Nationalrat, XXVII.GPStenographisches Protokoll160. Sitzung, 14. Juni 2022 / Seite 159

HomeGesamtes ProtokollVorherige SeiteNächste Seite

Sehr geehrter Herr Vizekanzler, Sie haben damit dramatische Schäden bei unserer Ju­gend verursacht. In dieser Situation müsste vielmehr alles getan werden, die Kinder und Jugendlichen weg von den Bildschirmen, weg von den Computern zu bekommen, und nicht, dieses Verhalten noch zu fördern. Aus diesem Grund halte ich es auch weiterhin für sehr wichtig, dass es eine klare Abgrenzung zwischen dem herkömmlichen Sport und dem E-Sport gibt.

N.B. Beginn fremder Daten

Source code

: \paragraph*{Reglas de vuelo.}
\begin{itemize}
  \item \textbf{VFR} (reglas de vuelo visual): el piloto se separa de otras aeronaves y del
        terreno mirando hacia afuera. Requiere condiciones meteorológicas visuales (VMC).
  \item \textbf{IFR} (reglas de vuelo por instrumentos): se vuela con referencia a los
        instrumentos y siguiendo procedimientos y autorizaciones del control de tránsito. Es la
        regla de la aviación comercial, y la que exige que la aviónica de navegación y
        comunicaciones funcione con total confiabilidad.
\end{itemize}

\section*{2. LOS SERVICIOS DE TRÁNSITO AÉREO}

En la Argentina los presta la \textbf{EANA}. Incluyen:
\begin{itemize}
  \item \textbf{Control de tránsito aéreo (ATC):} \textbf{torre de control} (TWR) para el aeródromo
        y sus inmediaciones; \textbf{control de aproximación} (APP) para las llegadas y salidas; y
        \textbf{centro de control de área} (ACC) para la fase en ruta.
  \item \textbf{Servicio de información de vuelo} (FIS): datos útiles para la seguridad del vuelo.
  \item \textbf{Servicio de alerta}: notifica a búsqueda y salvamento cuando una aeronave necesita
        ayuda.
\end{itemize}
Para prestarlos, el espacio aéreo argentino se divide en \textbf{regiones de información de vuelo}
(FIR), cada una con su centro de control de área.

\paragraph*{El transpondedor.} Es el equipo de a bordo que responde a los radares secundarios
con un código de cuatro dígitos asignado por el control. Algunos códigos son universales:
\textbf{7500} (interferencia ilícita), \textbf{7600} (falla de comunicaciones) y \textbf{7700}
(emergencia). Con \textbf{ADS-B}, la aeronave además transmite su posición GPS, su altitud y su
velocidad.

Ja, wie gesagt, es ist ein großer gesellschaftlicher Trend, der auf junge Menschen ein­wirkt, ja, es sollen rechtliche Rahmenbedingungen geklärt werden. Da erwarte ich mir auch einmal konkrete Gesetzesvorschläge von Ihnen, über die wir dann im Detail auch diskutieren können – diese liegen leider Gottes bis heute gleichfalls nicht vor.

Für mich gibt es jedenfalls eine klare Abgrenzung, wann eine Aktivität aus sportpoliti­scher Sicht förderungswürdig ist: Sie ist dann förderungswürdig, wenn ihre vermehrte Ausübung einen gesellschaftlichen, zum Beispiel einen gesundheitlichen Mehrwert, ei­nen Nutzen hat. Die Frage ist also: Trägt eine Aktivität, die im weitesten Sinn als sport­lich bezeichnet werden kann, zur Erhöhung dieses Nutzens bei? – Das sehe ich beim
E-Sport nicht.

Sehr geehrte Damen und Herren! Noch einmal zum Abschluss: Sorgen Sie, anstatt sich in dieser Zeit – gerade in dieser Coronazeit, in der wir uns noch immer befinden – mit der Anerkennung von E-Sport zu beschäftigen, endlich dafür, dass wieder echte Bewe­gung gefördert wird, dass unsere Kinder und Jugendlichen wieder einen gesunden Le­bensstil haben, dass sie hinaus in die Vereine gehen, dass sie Sport machen, und hören Sie endlich damit auf, mit vielleicht weiteren Maßnahmen, die im Herbst kommen, noch mehr Schäden anzurichten, als Sie das ohnehin schon getan haben! (Beifall bei der FPÖ.)

16.49


Präsident Mag. Wolfgang Sobotka: Zu Wort gemeldet ist Abgeordneter Zorba. – Bitte.


16.49.22

Abgeordneter Süleyman Zorba (Grüne): Sehr geehrter Herr Präsident! Werte Kollegin­nen und Kollegen! Geschätzte Zuseherinnen und Zuseher! Auf den ersten Blick mögen Gaming und Sport wie unüberwindbare Gegensätze wirken, E-Sport zeigt uns jedoch, dass diese beiden Welten im professionellen Bereich mehr Gemeinsamkeiten als Diffe­renzen haben. Wie auch im traditionellen Sport sind die Gemeinschaft und das Vereins­leben ein sehr wichtiger Bestandteil des Gesamten, natürlich neben der körperlichen und mentalen Fitness.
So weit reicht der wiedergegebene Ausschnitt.